EXERCISE PROMPT: Give back an exact copy of the lines in the records below, from the line that has "I'm Andrew 👋" through the line that has "Hi there.I'm Abdul", and nothing besides.

DATA SUPPLIED:
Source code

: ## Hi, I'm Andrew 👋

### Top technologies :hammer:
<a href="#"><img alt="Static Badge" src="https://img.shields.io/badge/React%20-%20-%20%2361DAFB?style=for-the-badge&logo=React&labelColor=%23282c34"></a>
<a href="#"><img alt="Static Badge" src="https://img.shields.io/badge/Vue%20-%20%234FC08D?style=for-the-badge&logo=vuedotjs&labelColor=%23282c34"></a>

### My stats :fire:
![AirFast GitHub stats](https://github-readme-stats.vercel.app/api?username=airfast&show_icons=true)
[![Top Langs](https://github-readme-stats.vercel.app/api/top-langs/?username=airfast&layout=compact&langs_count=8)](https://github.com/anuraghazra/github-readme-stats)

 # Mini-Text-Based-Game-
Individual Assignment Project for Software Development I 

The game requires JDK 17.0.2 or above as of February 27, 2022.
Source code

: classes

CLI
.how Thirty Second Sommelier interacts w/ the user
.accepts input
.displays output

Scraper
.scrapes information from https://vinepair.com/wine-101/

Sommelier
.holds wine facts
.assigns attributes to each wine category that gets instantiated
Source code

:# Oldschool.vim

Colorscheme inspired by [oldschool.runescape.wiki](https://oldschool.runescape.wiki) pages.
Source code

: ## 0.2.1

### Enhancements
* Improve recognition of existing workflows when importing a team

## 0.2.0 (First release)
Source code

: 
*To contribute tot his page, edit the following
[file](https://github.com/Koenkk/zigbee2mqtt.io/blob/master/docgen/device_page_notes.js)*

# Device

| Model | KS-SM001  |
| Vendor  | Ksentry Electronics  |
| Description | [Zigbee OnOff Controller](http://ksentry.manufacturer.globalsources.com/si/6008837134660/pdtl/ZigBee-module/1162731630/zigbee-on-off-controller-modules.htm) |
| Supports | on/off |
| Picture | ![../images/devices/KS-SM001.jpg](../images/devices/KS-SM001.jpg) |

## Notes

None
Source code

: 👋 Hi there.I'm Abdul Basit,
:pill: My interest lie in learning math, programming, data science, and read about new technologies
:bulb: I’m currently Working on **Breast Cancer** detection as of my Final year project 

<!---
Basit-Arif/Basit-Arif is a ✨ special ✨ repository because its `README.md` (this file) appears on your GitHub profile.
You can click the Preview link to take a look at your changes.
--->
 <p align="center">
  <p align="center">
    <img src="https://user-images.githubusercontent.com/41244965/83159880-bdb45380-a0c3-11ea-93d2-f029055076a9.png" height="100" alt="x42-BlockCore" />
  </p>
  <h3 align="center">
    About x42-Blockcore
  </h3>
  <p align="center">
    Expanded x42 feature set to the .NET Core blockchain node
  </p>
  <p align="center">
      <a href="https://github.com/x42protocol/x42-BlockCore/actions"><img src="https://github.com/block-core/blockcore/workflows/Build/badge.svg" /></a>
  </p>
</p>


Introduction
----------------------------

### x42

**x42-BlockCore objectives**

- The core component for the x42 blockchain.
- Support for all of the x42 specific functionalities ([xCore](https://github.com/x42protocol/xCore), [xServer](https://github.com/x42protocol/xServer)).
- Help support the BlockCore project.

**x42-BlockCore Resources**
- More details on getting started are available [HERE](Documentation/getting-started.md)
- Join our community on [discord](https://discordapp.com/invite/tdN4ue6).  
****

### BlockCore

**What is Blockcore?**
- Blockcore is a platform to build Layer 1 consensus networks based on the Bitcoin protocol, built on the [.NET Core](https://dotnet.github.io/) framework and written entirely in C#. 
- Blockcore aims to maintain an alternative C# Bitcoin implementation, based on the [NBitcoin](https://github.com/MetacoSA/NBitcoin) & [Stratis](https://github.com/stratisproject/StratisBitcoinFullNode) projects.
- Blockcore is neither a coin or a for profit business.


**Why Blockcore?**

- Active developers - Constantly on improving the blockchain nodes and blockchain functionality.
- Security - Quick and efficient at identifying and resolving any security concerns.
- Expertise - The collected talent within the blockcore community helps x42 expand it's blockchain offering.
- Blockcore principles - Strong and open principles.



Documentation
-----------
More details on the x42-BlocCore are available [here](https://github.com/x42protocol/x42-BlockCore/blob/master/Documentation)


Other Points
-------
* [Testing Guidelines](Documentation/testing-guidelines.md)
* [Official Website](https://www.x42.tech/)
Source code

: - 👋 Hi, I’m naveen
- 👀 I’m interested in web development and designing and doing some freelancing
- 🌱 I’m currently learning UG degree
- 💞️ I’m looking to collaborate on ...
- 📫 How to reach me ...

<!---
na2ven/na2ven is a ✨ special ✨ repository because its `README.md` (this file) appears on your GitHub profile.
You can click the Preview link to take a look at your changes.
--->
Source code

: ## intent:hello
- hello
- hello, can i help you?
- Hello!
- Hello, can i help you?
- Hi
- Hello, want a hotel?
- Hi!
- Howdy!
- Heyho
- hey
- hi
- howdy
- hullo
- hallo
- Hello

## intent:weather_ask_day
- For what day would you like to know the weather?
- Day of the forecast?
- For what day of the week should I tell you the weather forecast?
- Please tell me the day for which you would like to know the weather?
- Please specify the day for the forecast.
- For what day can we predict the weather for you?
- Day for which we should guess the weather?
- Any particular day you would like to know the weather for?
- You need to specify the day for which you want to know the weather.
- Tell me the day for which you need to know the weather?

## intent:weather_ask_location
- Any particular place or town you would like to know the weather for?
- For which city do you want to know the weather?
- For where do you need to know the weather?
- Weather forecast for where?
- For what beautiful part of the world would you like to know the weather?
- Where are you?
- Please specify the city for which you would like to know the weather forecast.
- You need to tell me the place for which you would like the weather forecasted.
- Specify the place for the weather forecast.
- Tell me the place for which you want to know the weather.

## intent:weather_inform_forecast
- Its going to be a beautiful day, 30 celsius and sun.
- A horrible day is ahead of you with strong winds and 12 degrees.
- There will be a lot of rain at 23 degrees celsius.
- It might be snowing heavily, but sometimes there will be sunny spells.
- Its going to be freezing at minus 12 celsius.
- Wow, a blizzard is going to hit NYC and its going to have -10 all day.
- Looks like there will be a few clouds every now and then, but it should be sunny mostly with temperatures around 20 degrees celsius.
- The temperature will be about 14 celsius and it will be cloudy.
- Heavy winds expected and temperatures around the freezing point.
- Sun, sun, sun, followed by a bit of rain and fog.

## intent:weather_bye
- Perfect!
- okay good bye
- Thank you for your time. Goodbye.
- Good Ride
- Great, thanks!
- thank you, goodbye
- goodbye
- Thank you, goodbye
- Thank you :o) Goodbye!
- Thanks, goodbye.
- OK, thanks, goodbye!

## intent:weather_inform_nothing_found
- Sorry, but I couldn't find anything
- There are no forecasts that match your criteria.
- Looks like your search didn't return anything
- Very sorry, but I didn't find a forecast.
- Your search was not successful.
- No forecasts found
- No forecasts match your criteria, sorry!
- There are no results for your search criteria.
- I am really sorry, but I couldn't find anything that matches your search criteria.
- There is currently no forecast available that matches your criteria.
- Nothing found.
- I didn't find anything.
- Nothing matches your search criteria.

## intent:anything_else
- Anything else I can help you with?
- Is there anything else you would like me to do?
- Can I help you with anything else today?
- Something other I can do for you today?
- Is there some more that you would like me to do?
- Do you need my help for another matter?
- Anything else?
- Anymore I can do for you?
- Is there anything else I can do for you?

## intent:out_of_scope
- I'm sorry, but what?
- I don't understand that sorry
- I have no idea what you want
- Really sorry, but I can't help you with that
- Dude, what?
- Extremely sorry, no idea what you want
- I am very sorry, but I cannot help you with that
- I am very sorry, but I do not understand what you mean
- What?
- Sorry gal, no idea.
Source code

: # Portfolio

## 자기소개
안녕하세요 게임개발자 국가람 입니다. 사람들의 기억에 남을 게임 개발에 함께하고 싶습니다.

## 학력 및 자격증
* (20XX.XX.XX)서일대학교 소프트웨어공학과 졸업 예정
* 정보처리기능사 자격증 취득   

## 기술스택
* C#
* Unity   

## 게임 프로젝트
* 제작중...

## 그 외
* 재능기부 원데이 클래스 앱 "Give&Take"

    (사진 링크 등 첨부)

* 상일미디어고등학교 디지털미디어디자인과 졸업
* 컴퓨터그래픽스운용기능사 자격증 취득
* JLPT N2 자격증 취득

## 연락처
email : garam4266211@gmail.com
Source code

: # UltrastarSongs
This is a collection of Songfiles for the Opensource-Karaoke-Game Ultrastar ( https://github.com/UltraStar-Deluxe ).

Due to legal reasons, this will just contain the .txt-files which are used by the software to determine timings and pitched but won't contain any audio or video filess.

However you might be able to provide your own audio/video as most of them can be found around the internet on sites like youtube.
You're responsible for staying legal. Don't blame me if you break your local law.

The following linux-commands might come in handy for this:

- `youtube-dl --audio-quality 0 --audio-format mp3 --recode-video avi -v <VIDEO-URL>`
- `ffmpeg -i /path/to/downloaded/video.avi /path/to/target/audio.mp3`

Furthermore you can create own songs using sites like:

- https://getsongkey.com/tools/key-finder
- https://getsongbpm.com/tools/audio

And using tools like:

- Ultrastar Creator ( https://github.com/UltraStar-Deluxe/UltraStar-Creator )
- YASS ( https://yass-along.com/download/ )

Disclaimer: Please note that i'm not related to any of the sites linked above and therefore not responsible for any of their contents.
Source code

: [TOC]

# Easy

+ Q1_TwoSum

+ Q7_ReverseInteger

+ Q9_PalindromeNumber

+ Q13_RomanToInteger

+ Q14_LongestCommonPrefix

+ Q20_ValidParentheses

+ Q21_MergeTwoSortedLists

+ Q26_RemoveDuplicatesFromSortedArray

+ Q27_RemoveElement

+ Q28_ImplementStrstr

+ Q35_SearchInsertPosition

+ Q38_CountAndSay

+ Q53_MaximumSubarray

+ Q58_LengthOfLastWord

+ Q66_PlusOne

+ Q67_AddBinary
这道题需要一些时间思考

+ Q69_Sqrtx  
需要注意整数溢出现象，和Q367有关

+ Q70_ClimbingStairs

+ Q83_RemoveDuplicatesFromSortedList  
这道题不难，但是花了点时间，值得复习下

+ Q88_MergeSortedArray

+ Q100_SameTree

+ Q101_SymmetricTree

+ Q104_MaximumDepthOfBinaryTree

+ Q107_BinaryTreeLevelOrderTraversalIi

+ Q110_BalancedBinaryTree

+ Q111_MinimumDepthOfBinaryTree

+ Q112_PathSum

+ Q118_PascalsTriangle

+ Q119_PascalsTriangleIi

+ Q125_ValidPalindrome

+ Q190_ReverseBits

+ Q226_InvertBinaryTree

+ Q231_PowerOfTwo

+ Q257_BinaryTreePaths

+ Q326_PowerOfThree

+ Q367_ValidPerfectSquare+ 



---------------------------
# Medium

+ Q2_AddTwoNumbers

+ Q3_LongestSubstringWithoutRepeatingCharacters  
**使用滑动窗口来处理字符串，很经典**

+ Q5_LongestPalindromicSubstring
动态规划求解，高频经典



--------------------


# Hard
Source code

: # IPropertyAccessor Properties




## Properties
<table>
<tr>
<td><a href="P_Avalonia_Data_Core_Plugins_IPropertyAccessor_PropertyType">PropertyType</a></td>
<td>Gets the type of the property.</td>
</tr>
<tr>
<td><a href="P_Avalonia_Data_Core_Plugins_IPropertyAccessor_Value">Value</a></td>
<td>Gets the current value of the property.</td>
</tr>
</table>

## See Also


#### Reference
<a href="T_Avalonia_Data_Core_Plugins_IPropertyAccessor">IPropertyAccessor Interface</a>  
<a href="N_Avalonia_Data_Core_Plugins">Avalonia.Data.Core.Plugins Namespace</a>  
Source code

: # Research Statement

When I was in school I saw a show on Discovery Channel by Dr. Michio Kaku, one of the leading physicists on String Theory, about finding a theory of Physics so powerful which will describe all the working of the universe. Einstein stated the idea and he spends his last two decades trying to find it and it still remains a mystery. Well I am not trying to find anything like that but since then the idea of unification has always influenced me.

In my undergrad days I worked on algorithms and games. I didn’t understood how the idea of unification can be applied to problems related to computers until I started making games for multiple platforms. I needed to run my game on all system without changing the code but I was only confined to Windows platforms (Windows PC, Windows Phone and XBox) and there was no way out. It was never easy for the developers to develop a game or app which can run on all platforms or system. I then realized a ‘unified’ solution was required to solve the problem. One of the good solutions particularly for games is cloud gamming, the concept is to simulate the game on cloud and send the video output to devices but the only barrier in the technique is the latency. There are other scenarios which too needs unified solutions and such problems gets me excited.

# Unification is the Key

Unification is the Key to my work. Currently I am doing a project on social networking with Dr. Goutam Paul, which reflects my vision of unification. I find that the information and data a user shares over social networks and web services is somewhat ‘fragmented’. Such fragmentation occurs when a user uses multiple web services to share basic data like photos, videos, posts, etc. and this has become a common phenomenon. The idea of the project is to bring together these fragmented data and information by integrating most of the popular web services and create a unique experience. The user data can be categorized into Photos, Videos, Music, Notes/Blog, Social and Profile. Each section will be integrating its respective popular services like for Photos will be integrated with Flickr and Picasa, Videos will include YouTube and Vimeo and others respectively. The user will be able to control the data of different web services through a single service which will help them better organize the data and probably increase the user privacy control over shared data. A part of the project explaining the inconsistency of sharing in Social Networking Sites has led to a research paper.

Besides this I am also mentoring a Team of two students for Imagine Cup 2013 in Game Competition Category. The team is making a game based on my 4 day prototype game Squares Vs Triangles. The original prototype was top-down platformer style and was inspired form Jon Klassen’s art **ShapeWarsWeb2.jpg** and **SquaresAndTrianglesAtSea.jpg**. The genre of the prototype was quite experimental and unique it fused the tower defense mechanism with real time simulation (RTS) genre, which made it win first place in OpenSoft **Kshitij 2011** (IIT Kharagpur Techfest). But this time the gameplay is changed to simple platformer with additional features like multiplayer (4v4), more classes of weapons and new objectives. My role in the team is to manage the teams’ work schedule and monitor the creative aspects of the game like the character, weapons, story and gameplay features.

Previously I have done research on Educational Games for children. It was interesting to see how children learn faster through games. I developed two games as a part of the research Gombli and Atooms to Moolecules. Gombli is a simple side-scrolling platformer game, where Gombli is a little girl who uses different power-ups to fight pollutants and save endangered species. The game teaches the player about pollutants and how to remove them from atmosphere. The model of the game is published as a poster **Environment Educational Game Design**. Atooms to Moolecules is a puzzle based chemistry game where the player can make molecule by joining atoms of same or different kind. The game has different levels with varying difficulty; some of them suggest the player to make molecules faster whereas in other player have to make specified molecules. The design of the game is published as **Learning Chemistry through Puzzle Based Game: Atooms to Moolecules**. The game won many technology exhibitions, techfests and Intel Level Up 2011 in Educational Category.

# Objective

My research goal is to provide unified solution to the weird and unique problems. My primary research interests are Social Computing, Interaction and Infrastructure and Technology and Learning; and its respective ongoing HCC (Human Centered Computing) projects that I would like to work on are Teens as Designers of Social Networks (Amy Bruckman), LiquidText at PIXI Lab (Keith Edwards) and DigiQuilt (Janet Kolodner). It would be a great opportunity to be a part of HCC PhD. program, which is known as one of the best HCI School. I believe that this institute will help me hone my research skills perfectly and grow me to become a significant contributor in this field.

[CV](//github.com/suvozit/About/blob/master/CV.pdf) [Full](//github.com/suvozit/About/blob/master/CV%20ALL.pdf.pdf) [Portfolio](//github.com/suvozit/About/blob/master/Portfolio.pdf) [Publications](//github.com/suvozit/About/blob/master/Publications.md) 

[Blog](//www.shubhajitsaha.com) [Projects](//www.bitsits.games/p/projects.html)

SOLUTION TO THE EXERCISE:
: ## Hi, I'm Andrew 👋

### Top technologies :hammer:
<a href="#"><img alt="Static Badge" src="https://img.shields.io/badge/React%20-%20-%20%2361DAFB?style=for-the-badge&logo=React&labelColor=%23282c34"></a>
<a href="#"><img alt="Static Badge" src="https://img.shields.io/badge/Vue%20-%20%234FC08D?style=for-the-badge&logo=vuedotjs&labelColor=%23282c34"></a>

### My stats :fire:
![AirFast GitHub stats](https://github-readme-stats.vercel.app/api?username=airfast&show_icons=true)
[![Top Langs](https://github-readme-stats.vercel.app/api/top-langs/?username=airfast&layout=compact&langs_count=8)](https://github.com/anuraghazra/github-readme-stats)

 # Mini-Text-Based-Game-
Individual Assignment Project for Software Development I 

The game requires JDK 17.0.2 or above as of February 27, 2022.
Source code

: classes

CLI
.how Thirty Second Sommelier interacts w/ the user
.accepts input
.displays output

Scraper
.scrapes information from https://vinepair.com/wine-101/

Sommelier
.holds wine facts
.assigns attributes to each wine category that gets instantiated
Source code

:# Oldschool.vim

Colorscheme inspired by [oldschool.runescape.wiki](https://oldschool.runescape.wiki) pages.
Source code

: ## 0.2.1

### Enhancements
* Improve recognition of existing workflows when importing a team

## 0.2.0 (First release)
Source code

: 
*To contribute tot his page, edit the following
[file](https://github.com/Koenkk/zigbee2mqtt.io/blob/master/docgen/device_page_notes.js)*

# Device

| Model | KS-SM001  |
| Vendor  | Ksentry Electronics  |
| Description | [Zigbee OnOff Controller](http://ksentry.manufacturer.globalsources.com/si/6008837134660/pdtl/ZigBee-module/1162731630/zigbee-on-off-controller-modules.htm) |
| Supports | on/off |
| Picture | ![../images/devices/KS-SM001.jpg](../images/devices/KS-SM001.jpg) |

## Notes

None
Source code

: 👋 Hi there.I'm Abdul Basit,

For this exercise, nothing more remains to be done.